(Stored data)
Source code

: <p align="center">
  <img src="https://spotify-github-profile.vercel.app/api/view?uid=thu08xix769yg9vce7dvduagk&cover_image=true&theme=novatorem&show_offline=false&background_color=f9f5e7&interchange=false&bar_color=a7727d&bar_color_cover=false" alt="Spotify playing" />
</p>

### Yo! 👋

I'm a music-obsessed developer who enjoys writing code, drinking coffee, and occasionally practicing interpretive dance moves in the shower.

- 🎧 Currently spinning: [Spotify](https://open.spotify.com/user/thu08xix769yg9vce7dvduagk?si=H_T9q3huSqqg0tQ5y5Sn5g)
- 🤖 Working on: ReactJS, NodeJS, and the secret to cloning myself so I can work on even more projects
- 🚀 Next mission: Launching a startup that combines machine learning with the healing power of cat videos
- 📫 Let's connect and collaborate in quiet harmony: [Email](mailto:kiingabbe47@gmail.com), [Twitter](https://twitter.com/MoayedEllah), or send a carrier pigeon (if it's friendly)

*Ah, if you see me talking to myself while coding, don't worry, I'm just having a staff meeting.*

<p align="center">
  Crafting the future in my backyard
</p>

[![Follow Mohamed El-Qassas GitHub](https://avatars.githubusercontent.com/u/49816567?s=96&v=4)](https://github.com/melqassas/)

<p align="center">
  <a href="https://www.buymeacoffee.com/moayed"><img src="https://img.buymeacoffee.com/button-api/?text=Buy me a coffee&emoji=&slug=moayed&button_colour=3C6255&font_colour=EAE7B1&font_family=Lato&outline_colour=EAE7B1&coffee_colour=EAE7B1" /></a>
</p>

## [Task statement]
Please output only the lines from the first line of the entries through the line with "- 🤖 Working", both included, exactly as written.

## [Worked solution]
Source code

: <p align="center">
  <img src="https://spotify-github-profile.vercel.app/api/view?uid=thu08xix769yg9vce7dvduagk&cover_image=true&theme=novatorem&show_offline=false&background_color=f9f5e7&interchange=false&bar_color=a7727d&bar_color_cover=false" alt="Spotify playing" />
</p>

### Yo! 👋

I'm a music-obsessed developer who enjoys writing code, drinking coffee, and occasionally practicing interpretive dance moves in the shower.

- 🎧 Currently spinning: [Spotify](https://open.spotify.com/user/thu08xix769yg9vce7dvduagk?si=H_T9q3huSqqg0tQ5y5Sn5g)
- 🤖 Working on: ReactJS, NodeJS, and the secret to cloning myself so I can work on even more projects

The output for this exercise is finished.